Why is the impact of Breast Cancer important to Albertans?
Breast cancer is the most common cancer among women in Alberta.1 About 2,350 women were diagnosed in 2012.2
- The risk of a woman getting breast cancer starts rising at about the age of 25. The risk keeps getting higher until about age 75 and then gets lower for older women.
- Between 1992 and 2012, the rate of new breast cancer cases for women in Alberta stayed about the same. During the same time, the rate of dying from breast cancer went down about 3% a year.
- Better treatments for breast cancer played a big role in helping more women survive. Also, more women are being screened through the Alberta Breast Cancer Screening Program, so breast cancer is being found earlier. This means that treatments can work better so women can have better outcomes.
- Breast cancer also occurs in men, but it is rare. Fewer than 15 men are diagnosed in Alberta each year.
What can I do?
Experts in Alberta agree that we can prevent about 50 out of 100 cases of breast cancer.2 Here’s how:
Not being active enough is linked to about 17% of new cancer cases.
To prevent cancer, the World Cancer Research Fund and American Institute for Cancer Research (WCRF/AICR) recommend being active3 (e.g., brisk walking) for at least 30 minutes each day and limiting sedentary habits like watching television.
Being overweight is linked to about 8% of new cases. The WCRF/AICR recommend adults stay at a healthy body weight4 and keep their body mass index (BMI) in the normal range. Use our BMI Tool to find the healthy weight range for you.
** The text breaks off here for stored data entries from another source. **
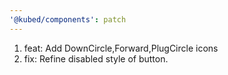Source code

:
 ```yaml
---
'@kubed/components': patch
---
```


1. feat: Add DownCircle,Forward,PlugCircle icons
2. fix: Refine disabled style of button.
Hormone replacement therapy (HRT) is medication used to treat the symptoms of menopause. HRT is linked to about 15% of new breast cancer cases. The Canadian Cancer Society recommends women not use HRT for any reason other than to help the symptoms of menopause that don’t respond to other treatments. The Alberta Breast Cancer Screening Program recommends using HRT for no longer than 5 years. Within 2 years of stopping HRT, a woman’s risk of breast cancer goes back to that of the general population. Speak with your health care provider about the risks and benefits of HRT.
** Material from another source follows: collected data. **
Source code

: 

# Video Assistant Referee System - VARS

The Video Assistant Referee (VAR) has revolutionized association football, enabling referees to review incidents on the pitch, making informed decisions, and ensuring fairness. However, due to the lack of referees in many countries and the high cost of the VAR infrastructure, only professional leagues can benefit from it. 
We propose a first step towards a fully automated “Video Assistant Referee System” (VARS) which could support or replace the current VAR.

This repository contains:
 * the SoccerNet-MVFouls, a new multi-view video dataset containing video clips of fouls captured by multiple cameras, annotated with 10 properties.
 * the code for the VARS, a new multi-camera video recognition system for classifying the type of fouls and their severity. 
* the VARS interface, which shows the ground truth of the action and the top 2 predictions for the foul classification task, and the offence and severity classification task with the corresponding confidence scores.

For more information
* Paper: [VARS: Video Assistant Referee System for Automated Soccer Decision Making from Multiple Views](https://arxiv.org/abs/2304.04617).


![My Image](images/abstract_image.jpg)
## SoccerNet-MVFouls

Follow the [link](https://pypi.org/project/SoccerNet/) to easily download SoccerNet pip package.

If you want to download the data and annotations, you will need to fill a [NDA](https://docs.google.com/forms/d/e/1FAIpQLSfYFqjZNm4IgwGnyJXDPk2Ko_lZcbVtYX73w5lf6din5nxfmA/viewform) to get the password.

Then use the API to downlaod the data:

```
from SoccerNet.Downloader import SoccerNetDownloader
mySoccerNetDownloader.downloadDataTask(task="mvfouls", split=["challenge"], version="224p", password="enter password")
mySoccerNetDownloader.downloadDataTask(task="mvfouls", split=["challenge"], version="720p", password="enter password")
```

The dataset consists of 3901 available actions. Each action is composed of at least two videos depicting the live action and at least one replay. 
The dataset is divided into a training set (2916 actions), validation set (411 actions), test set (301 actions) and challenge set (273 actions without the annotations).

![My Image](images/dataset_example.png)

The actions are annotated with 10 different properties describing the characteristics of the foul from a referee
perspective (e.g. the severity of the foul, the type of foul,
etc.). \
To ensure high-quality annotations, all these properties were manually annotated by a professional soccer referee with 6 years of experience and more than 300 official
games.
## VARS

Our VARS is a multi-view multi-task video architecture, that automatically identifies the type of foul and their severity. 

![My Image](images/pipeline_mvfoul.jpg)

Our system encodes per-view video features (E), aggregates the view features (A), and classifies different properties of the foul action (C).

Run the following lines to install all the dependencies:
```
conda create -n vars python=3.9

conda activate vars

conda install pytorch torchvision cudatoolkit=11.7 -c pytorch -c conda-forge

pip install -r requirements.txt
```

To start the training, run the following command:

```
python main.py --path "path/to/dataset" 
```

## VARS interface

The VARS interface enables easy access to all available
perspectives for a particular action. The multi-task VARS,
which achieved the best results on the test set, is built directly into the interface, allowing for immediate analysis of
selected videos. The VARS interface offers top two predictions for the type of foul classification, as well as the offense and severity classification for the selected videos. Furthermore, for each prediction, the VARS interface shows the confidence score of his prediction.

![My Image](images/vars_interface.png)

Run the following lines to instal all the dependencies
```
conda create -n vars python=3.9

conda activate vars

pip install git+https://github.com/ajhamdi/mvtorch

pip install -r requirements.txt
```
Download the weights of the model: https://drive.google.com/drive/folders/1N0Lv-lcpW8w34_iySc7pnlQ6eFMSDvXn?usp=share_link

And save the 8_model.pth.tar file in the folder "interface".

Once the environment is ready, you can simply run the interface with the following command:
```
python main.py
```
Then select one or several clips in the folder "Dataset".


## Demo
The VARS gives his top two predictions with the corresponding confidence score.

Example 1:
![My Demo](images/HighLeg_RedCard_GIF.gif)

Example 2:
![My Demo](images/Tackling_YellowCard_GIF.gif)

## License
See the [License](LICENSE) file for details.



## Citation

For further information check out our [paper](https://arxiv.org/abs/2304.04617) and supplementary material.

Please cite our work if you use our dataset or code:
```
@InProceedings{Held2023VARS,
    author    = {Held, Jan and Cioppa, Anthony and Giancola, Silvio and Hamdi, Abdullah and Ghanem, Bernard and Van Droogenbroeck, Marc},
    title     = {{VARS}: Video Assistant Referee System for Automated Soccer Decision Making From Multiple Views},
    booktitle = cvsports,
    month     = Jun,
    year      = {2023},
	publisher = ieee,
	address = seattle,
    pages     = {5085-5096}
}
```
Using birth control pills (oral contraceptives) is linked to about 6% of new cases. The World Health Organization’s International Agency for Research on Cancer (IARC) found that taking birth control pills increases the risk of breast cancer and cervical cancer,5 especially in women who are taking or who stopped taking them in the last 10 years. On the other hand, IARC also found that taking birth control pills appears to lower the risk of both endometrial and ovarian cancer.5
It’s important for women to speak with their health care provider about their own and their family history of cancer and other health conditions if they’re thinking about taking birth control pills.